Task directions>
Scan the records below for the word "Type". Copy each line where it appears.

Supplied entries>
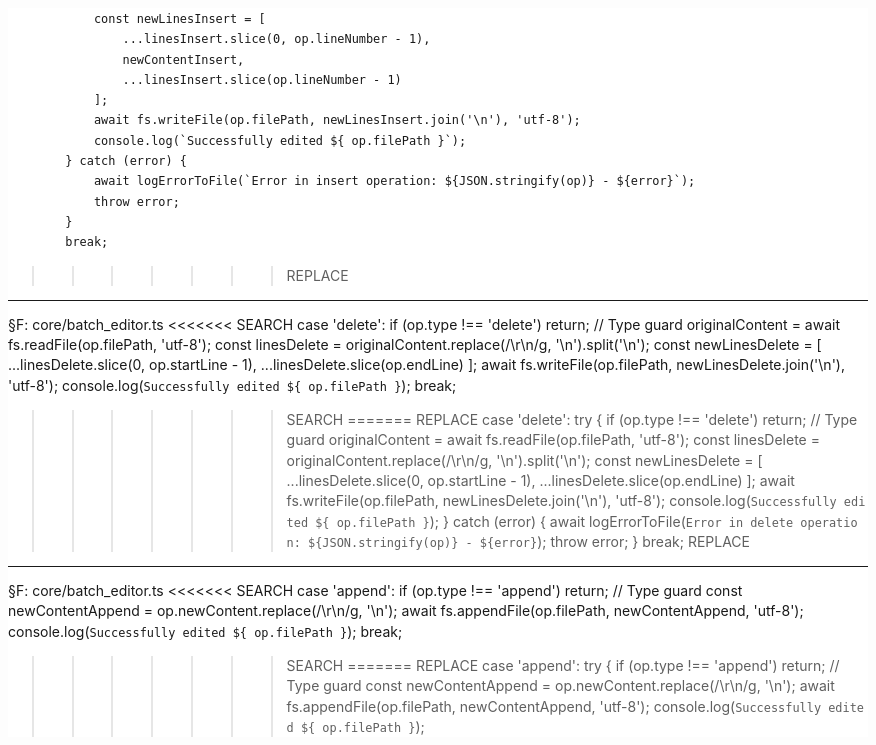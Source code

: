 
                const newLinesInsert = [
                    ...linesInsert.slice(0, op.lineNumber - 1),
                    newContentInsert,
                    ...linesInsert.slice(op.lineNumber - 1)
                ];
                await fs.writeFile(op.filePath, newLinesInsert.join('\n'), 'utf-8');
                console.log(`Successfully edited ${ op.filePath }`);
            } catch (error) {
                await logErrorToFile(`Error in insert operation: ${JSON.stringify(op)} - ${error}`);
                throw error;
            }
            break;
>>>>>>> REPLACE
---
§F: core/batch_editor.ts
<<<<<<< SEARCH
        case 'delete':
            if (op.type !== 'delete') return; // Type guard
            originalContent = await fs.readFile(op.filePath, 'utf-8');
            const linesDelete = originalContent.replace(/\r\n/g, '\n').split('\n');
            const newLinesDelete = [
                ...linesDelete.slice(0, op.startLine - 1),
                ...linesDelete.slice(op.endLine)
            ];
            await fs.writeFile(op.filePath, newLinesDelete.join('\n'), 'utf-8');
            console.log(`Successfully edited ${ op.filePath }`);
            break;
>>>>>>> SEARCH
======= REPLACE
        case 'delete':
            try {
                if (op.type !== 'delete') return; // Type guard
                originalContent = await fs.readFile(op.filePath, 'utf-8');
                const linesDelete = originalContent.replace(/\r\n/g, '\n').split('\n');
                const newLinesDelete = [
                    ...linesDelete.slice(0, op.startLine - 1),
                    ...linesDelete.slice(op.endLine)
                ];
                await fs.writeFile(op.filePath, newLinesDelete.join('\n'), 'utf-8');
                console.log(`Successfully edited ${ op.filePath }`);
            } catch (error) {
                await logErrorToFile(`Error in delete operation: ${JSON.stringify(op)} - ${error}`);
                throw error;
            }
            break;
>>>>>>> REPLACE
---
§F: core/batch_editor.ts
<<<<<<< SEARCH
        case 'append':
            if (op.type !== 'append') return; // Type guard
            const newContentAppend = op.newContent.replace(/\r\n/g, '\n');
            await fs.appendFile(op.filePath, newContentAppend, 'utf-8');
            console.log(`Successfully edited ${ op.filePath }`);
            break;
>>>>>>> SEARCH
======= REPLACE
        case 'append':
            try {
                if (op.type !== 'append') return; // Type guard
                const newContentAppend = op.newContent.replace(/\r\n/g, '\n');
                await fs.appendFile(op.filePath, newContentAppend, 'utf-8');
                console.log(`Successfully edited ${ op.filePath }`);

Solution to the exercise>
            if (op.type !== 'delete') return; // Type guard
                if (op.type !== 'delete') return; // Type guard
            if (op.type !== 'append') return; // Type guard
                if (op.type !== 'append') return; // Type guard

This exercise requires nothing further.